問答日記⑧
結局何もわからない。何ひとつはっきりわかるものがない。証拠はたくさんあるようで、どれもふんわりしていて決め手に欠ける。はっきりしたものが何もないから、ありとあらゆる可能性を想定してみるしかないわけで、そうしてしまうと余計に答えは出せなくなる。
唯一わかるのは、私の目の前で突然動揺してしまった姿は、確かに現実に存在していたということと、その姿はこれまでにほかに見たことのないくらい、愛らしいものだったということくらいである。
そうだ、こんなに愛らしいものがあったなんて私は知らなかった。動揺してしまって、その瞬間は気付かなかったけれど。
その姿が、何を原因に生まれたものなのか、どうしてもどうしても気になってしまうのは許してほしい。
そうだ、この人は知らないのだ。私がその日その場にいた理由を。
因果関係の立証は当然できないことではあるけど、その人と同じことをすればもう一度会えるかもしれないと考えて行動した結果、この場にいるのだということを。
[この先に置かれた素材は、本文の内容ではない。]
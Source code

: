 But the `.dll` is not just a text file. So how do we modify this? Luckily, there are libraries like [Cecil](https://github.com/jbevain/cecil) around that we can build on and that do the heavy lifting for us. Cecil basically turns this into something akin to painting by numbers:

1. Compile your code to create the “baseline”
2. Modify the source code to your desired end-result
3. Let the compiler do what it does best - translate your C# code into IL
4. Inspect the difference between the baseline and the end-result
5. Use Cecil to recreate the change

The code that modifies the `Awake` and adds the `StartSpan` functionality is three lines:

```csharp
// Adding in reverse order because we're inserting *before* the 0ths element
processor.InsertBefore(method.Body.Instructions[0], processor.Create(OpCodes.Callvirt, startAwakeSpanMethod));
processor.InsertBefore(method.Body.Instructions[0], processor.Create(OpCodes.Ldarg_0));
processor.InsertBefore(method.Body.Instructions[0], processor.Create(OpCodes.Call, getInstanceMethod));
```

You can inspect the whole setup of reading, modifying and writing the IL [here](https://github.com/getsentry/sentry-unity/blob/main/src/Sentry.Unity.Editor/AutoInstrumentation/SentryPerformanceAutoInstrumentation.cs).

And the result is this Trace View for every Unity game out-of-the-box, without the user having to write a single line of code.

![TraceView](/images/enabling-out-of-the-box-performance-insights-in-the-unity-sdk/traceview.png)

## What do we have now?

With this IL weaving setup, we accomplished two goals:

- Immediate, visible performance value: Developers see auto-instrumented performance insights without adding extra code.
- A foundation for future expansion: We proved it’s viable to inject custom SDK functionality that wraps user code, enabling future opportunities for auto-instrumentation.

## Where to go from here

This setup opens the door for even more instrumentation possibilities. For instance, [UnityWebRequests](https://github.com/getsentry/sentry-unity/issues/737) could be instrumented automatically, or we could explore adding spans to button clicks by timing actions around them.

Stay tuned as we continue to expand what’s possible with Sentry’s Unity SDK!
純粋に話題そのものに興味があったから、彼にはあの質問をしてみた。ちょうど、何故かそんな話の流れになっていたから。
けど、頭の片隅で、もしこの質問に彼が何の反応も見せなければ、私は私の感情や期待を打ち消すことができると思った。
どんなに期待したって願ったって、私がこの人の心の隙間に入り込むことなんてあるまい。そんなことはわかっているのだけど、心というものはそんなに聞き分けがいい方ではないらしい。自分を納得させるために、私は質問をしたのだと思う。彼と私の間にある壁を可視化するためとでも言おうか。
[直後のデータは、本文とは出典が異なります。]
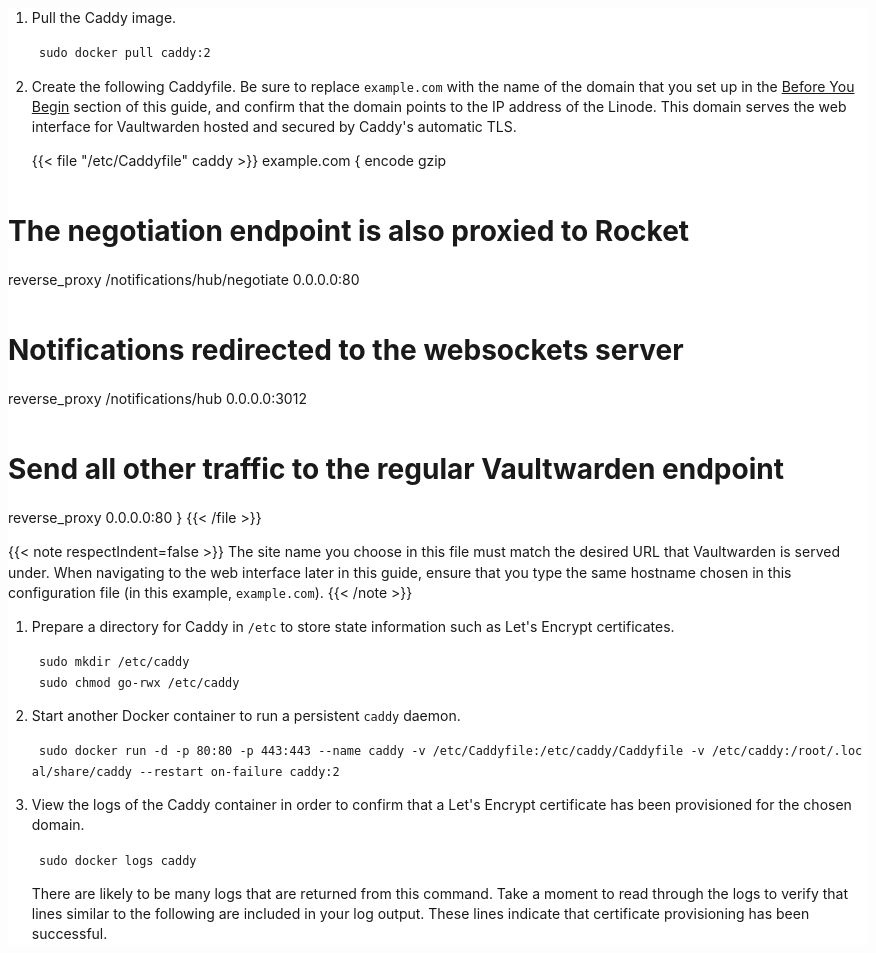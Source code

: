 

1. Pull the Caddy image.

        sudo docker pull caddy:2

1. Create the following Caddyfile. Be sure to replace `example.com` with the name of the domain that you set up in the [Before You Begin](#before-you-begin) section of this guide, and confirm that the domain points to the IP address of the Linode. This domain serves the web interface for Vaultwarden hosted and secured by Caddy's automatic TLS.

   {{< file "/etc/Caddyfile" caddy >}}
example.com {
  encode gzip

  # The negotiation endpoint is also proxied to Rocket
  reverse_proxy /notifications/hub/negotiate 0.0.0.0:80

  # Notifications redirected to the websockets server
  reverse_proxy /notifications/hub 0.0.0.0:3012

  # Send all other traffic to the regular Vaultwarden endpoint
  reverse_proxy 0.0.0.0:80
}
{{< /file >}}

   {{< note respectIndent=false >}}
The site name you choose in this file must match the desired URL that Vaultwarden is served under. When navigating to the web interface later in this guide, ensure that you type the same hostname chosen in this configuration file (in this example, `example.com`).
{{< /note >}}


1. Prepare a directory for Caddy in `/etc` to store state information such as Let's Encrypt certificates.

        sudo mkdir /etc/caddy
        sudo chmod go-rwx /etc/caddy

1. Start another Docker container to run a persistent `caddy` daemon.

        sudo docker run -d -p 80:80 -p 443:443 --name caddy -v /etc/Caddyfile:/etc/caddy/Caddyfile -v /etc/caddy:/root/.local/share/caddy --restart on-failure caddy:2

1. View the logs of the Caddy container in order to confirm that a Let's Encrypt certificate has been provisioned for the chosen domain.

        sudo docker logs caddy

   There are likely to be many logs that are returned from this command. Take a moment to read through the logs to verify that lines similar to the following are included in your log output. These lines indicate that certificate provisioning has been successful.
本当に自信がなくて何もできないのは私の方なのだ。私はこの人に私の感情を知られる前に、全部終わらせてしまいたかった。はじめから視界にも入らないという事実を突きつけられる前に、自分から視界の外に出ようと思っていた。それがいちばん、この人の迷惑にもならないし私も傷付かない。好きだと言われて嫌な気になる人はいないと言われたことがあるけれど、そうじゃないことは自分の経験から知っている。もうあんな辛い思いはしたくない。
それなのに、彼はなんだってあんなに動揺しているんだろう。
決意が鈍るどころか、どうしたらいいのかわからなくなってしまった。